• Task goal
Copy out every line of the data where the word "Ecal" is found.

(Items from a data source)
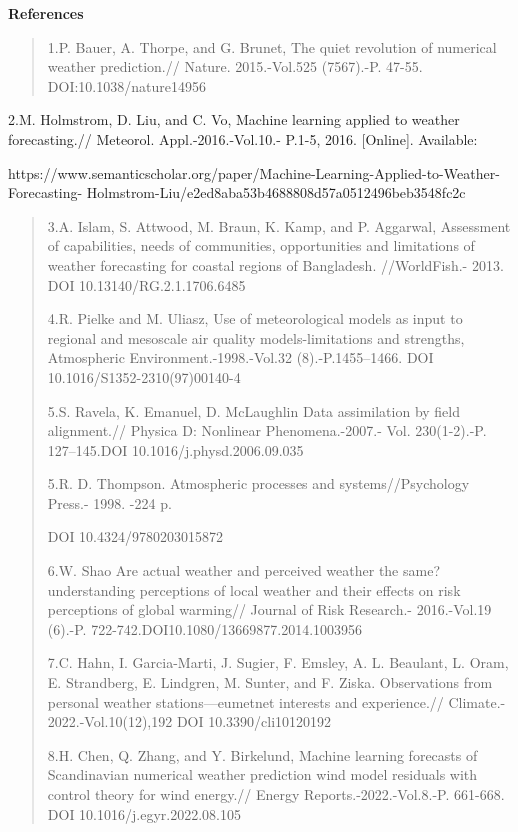 {\bfseries References}

\begin{quote}
1.P. Bauer, A. Thorpe, and G. Brunet, The quiet revolution of numerical
weather prediction.// Nature. 2015.-Vol.525 (7567).-P. 47-55.
DOI:10.1038/nature14956
\end{quote}

2.M. Holmstrom, D. Liu, and C. Vo, Machine learning applied to weather
forecasting.// Meteorol. Appl.-2016.-Vol.10.- P.1-5, 2016. {[}Online{]}.
Available:

https://www.semanticscholar.org/paper/Machine-Learning-Applied-to-Weather-Forecasting-
Holmstrom-Liu/e2ed8aba53b4688808d57a0512496beb3548fc2c

\begin{quote}
3.A. Islam, S. Attwood, M. Braun, K. Kamp, and P. Aggarwal, Assessment
of capabilities, needs of communities, opportunities and limitations of
weather forecasting for coastal regions of Bangladesh. //WorldFish.-
2013. DOI 10.13140/RG.2.1.1706.6485

4.R. Pielke and M. Uliasz, Use of meteorological models as input to
regional and mesoscale air quality models-limitations and strengths,
Atmospheric Environment.-1998.-Vol.32 (8).-P.1455--1466. DOI
10.1016/S1352-2310(97)00140-4

5.S. Ravela, K. Emanuel, D. McLaughlin Data assimilation by field
alignment.// Physica D: Nonlinear Phenomena.-2007.- Vol. 230(1-2).-P.
127--145.DOI 10.1016/j.physd.2006.09.035

5.R. D. Thompson. Atmospheric processes and systems//Psychology Press.-
1998. -224 p.

DOI 10.4324/9780203015872

6.W. Shao Are actual weather and perceived weather the same?
understanding perceptions of local weather and their effects on risk
perceptions of global warming// Journal of Risk Research.- 2016.-Vol.19
(6).-P. 722-742.DOI10.1080/13669877.2014.1003956

7.C. Hahn, I. Garcia-Marti, J. Sugier, F. Emsley, A. L. Beaulant, L.
Oram, E. Strandberg, E. Lindgren, M. Sunter, and F. Ziska. Observations
from personal weather stations---eumetnet interests and experience.//
Climate.- 2022.-Vol.10(12),192 DOI 10.3390/cli10120192

8.H. Chen, Q. Zhang, and Y. Birkelund, Machine learning forecasts of
Scandinavian numerical weather prediction wind model residuals with
control theory for wind energy.// Energy Reports.-2022.-Vol.8.-P.
661-668. DOI 10.1016/j.egyr.2022.08.105


\end{quote}
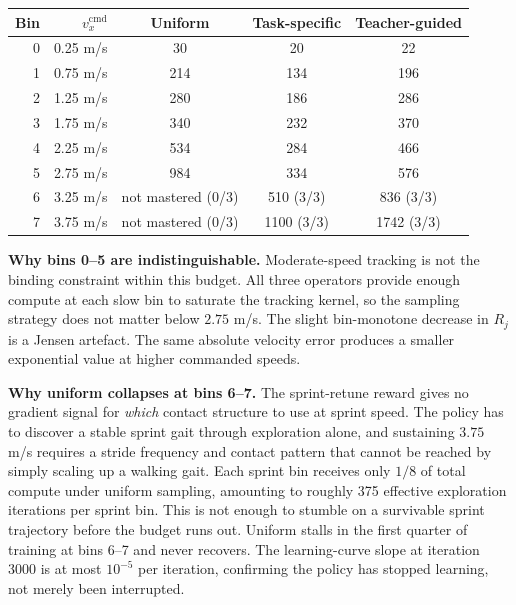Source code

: \documentclass[a4paper,11pt]{article}
\begin{document}
    \begin{center}
    \begin{tabular}{@{}r r c c c@{}}
    \toprule
    \textbf{Bin} & $v_x^{\mathrm{cmd}}$ & \textbf{Uniform} & \textbf{Task-specific} & \textbf{Teacher-guided} \\
    \midrule
    0 & 0.25 m/s & 30   & 20  & 22 \\
    1 & 0.75 m/s & 214  & 134 & 196 \\
    2 & 1.25 m/s & 280  & 186 & 286 \\
    3 & 1.75 m/s & 340  & 232 & 370 \\
    4 & 2.25 m/s & 534  & 284 & 466 \\
    5 & 2.75 m/s & 984  & 334 & 576 \\
    6 & 3.25 m/s & not mastered (0/3) & 510 (3/3)  & 836 (3/3)  \\
    7 & 3.75 m/s & not mastered (0/3) & 1100 (3/3) & 1742 (3/3) \\
    \bottomrule
    \end{tabular}
    \label{tab:phase1_itm}
    \end{center}

    \textbf{Why bins 0--5 are indistinguishable.} Moderate-speed tracking is not the binding constraint within this budget. All three operators provide enough compute at each slow bin to saturate the tracking kernel, so the sampling strategy does not matter below $2.75$ m/s. The slight bin-monotone decrease in $R_j$ is a Jensen artefact. The same absolute velocity error produces a smaller exponential value at higher commanded speeds.

    \textbf{Why uniform collapses at bins 6--7.} The sprint-retune reward gives no gradient signal for \textit{which} contact structure to use at sprint speed. The policy has to discover a stable sprint gait through exploration alone, and sustaining $3.75$ m/s requires a stride frequency and contact pattern that cannot be reached by simply scaling up a walking gait. Each sprint bin receives only $1/8$ of total compute under uniform sampling, amounting to roughly 375 effective exploration iterations per sprint bin. This is not enough to stumble on a survivable sprint trajectory before the budget runs out. Uniform stalls in the first quarter of training at bins 6--7 and never recovers. The learning-curve slope at iteration 3000 is at most $10^{-5}$ per iteration, confirming the policy has stopped learning, not merely been interrupted.
\end{document}
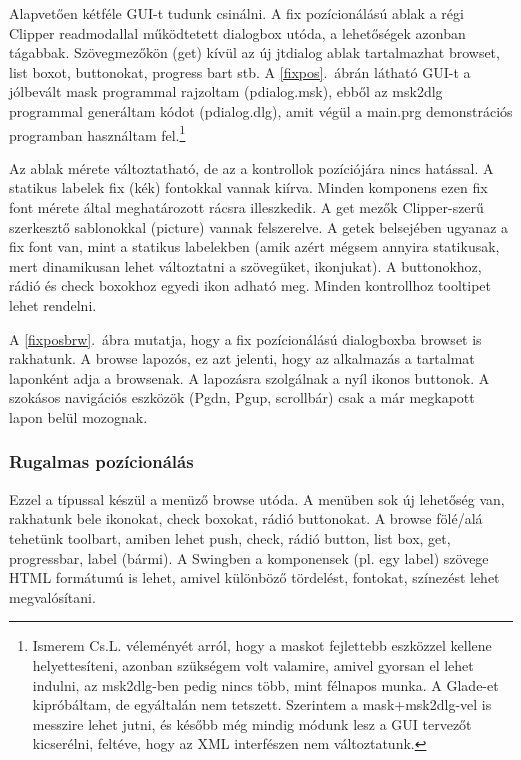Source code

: Alapvetően kétféle GUI-t tudunk csinálni.
A fix pozícionálású ablak a
régi Clipper readmodallal működtetett
dialogbox utóda, a lehetőségek azonban tágabbak.
Szövegmezőkön (get) kívül az új jtdialog ablak tartalmazhat browset, 
list boxot, buttonokat, progress bart stb. 
A \ref{fixpos}.~ábrán látható GUI-t a jólbevált mask
programmal rajzoltam (pdialog.msk), ebből az msk2dlg programmal
generáltam kódot (pdialog.dlg), amit végül a main.prg demonstrációs
programban használtam fel.\footnote{
  Ismerem Cs.L. véleményét  arról, hogy a maskot
  fejlettebb eszközzel kellene helyettesíteni, azonban
  szükségem volt valamire, amivel gyorsan el lehet indulni,
  az msk2dlg-ben pedig nincs több, mint félnapos munka.
  A Glade-et kipróbáltam, de egyáltalán nem tetszett. 
  Szerintem a mask+msk2dlg-vel is messzire lehet jutni, 
  és később még mindig módunk lesz a GUI tervezőt kicserélni, 
  feltéve, hogy az XML interfészen  nem változtatunk.
}
 



Az ablak mérete változtatható, de az a kontrollok pozíciójára
nincs hatással. A statikus labelek fix (kék) fontokkal vannak
kiírva. Minden komponens ezen fix font mérete által meghatározott
rácsra illeszkedik.
A get mezők Clipper-szerű szerkesztő sablonokkal (picture) vannak felszerelve.
A getek belsejében ugyanaz a fix font van, mint a statikus 
labelekben (amik azért mégsem annyira statikusak, mert
dinamikusan lehet változtatni a szövegüket, ikonjukat).
A buttonokhoz, rádió és check boxokhoz egyedi ikon adható meg.
Minden kontrollhoz tooltipet lehet rendelni.
 
 
A \ref{fixposbrw}.~ábra mutatja, hogy a fix pozícionálású
dialogboxba browset is rakhatunk.
A browse lapozós, ez azt jelenti, hogy  az alkalmazás a tartalmat 
laponként adja a browsenak. A lapozásra szolgálnak a nyíl ikonos buttonok.
A szokásos navigációs eszközök (Pgdn, Pgup, scrollbár)  csak
a már megkapott lapon belül mozognak.
 

\subsubsection{Rugalmas pozícionálás}

Ezzel a típussal készül a menüző browse utóda. 
A menüben sok új lehetőség van, 
rakhatunk bele ikonokat, check boxokat, rádió buttonokat.
A browse fölé/alá tehetünk toolbart, amiben lehet
push, check, rádió button, list box, get, progressbar, label (bármi).
A Swingben a komponensek (pl. egy label) szövege HTML
formátumú is lehet, amivel különböző tördelést, fontokat, 
színezést lehet megvalósítani.

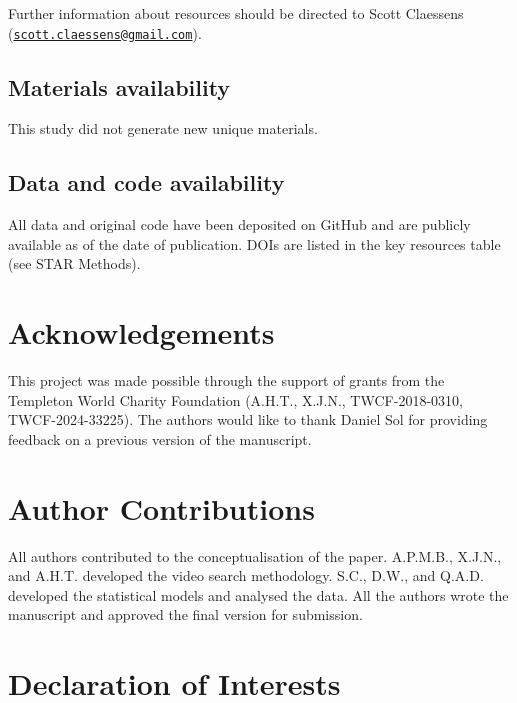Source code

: \documentclass[
  man, donotrepeattitle,floatsintext]{apa6}
\begin{document}
Further information about resources should be directed to Scott Claessens
(\href{mailto:scott.claessens@gmail.com}{\nolinkurl{scott.claessens@gmail.com}}).

\hypertarget{materials-availability}{%
\subsection{Materials availability}\label{materials-availability}}

This study did not generate new unique materials.

\hypertarget{data-and-code-availability}{%
\subsection{Data and code availability}\label{data-and-code-availability}}

All data and original code have been deposited on GitHub and are publicly
available as of the date of publication. DOIs are listed in the key resources
table (see STAR Methods).

\hypertarget{acknowledgements}{%
\section{Acknowledgements}\label{acknowledgements}}

This project was made possible through the support of grants from the Templeton
World Charity Foundation (A.H.T., X.J.N., TWCF-2018-0310, TWCF-2024-33225). The
authors would like to thank Daniel Sol for providing feedback on a previous
version of the manuscript.

\hypertarget{author-contributions}{%
\section{Author Contributions}\label{author-contributions}}

All authors contributed to the conceptualisation of the paper. A.P.M.B., X.J.N.,
and A.H.T. developed the video search methodology. S.C., D.W., and Q.A.D.
developed the statistical models and analysed the data. All the authors wrote
the manuscript and approved the final version for submission.

\hypertarget{declaration-of-interests}{%
\section{Declaration of Interests}\label{declaration-of-interests}}
\end{document}
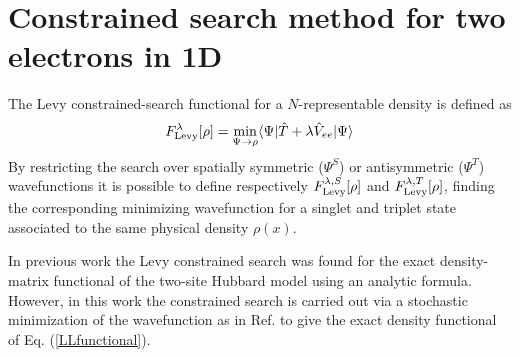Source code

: \documentclass[aps,pra,twocolumn,superscriptaddress]{revtex4}
\begin{document}
\section{Constrained search method for two electrons in 1D}
\label{constrainedsearch}
The Levy constrained-search functional for a $N$-representable density is defined as \cite{Lev-PNAS-79}
\begin{equation}\label{LLfunctional}
F_{\rm{Levy}}^{\lambda}[\rho]=\min_{\Psi\rightarrow\rho}\langle\Psi\vert\hat{T}+\lambda\hat{V}_{ee}\vert\Psi\rangle
\end{equation}
By restricting the search over spatially symmetric ($\Psi^S$) or antisymmetric ($\Psi^T$) wavefunctions it is possible to define respectively $F_{\rm{Levy}}^{\lambda,S}[\rho]$ and $F_{\rm{Levy}}^{\lambda,T}[\rho]$, finding the corresponding minimizing wavefunction for a singlet and triplet state associated to the same physical density $\rho(x)$.

In previous work \cite{Cohen160142511} the Levy constrained search was found for the exact density-matrix functional of the two-site Hubbard model using an analytic formula. However, in this work the constrained search is carried out via a stochastic minimization of the wavefunction 
as in Ref. \cite{MoriCohen1DCS} to give the exact density functional of Eq. (\ref{LLfunctional}).
\end{document}
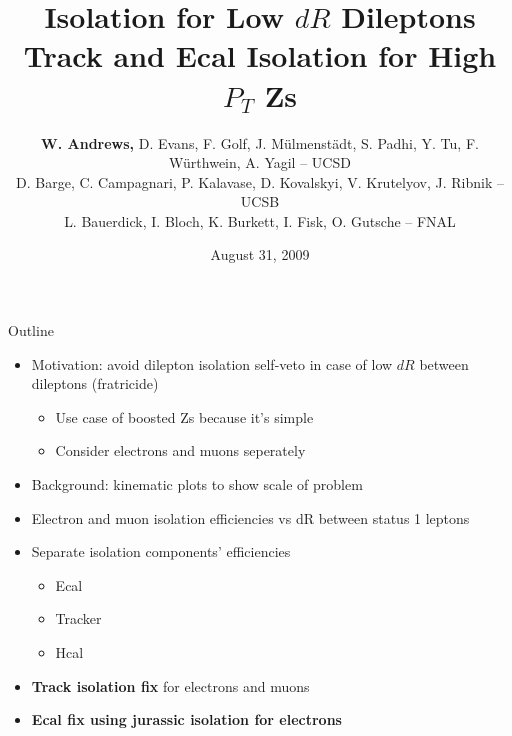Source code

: \documentclass{beamer}
\title[Isolation for Low $dR$ Dileptons]{{\huge Isolation for Low $dR$ Dileptons}\\Track and Ecal Isolation for High $P_T$ Zs}
\author[Warren Andrews]{{\bf W. Andrews,} D. Evans, F. Golf, J. M\"ulmenst\"adt, S. Padhi, Y. Tu, F. W\"urthwein, A. Yagil -- UCSD\\
D. Barge, C. Campagnari, P. Kalavase, D. Kovalskyi, V. Krutelyov, J. Ribnik -- UCSB\\
L. Bauerdick, I. Bloch, K. Burkett, I. Fisk, O. Gutsche -- FNAL}
\institute[UCSD]{}
\date{August 31, 2009}
\begin{document}
\begin{frame}
\titlepage
\end{frame}


\begin{frame}{Outline}
  \begin{itemize}
  \item Motivation: avoid dilepton isolation self-veto in case of low $dR$ between dileptons (fratricide)
    \begin{itemize}
    \item Use case of boosted Zs because it's simple
    \item Consider electrons and muons seperately
    \end{itemize}
  \item Background: kinematic plots to show scale of problem
  \item Electron and muon isolation efficiencies vs dR between status 1 leptons
  \item Separate isolation components' efficiencies
    \begin{itemize}
    \item Ecal
    \item Tracker
    \item Hcal
    \end{itemize}
  \item \textbf{Track isolation fix} for electrons and muons
  \item \textbf{Ecal fix using jurassic isolation for electrons}
  \end{itemize}
\end{frame}
\end{document}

• Answer to this task
\title[Isolation for Low $dR$ Dileptons]{{\huge Isolation for Low $dR$ Dileptons}\\Track and Ecal Isolation for High $P_T$ Zs}
    \item Ecal
  \item \textbf{Ecal fix using jurassic isolation for electrons}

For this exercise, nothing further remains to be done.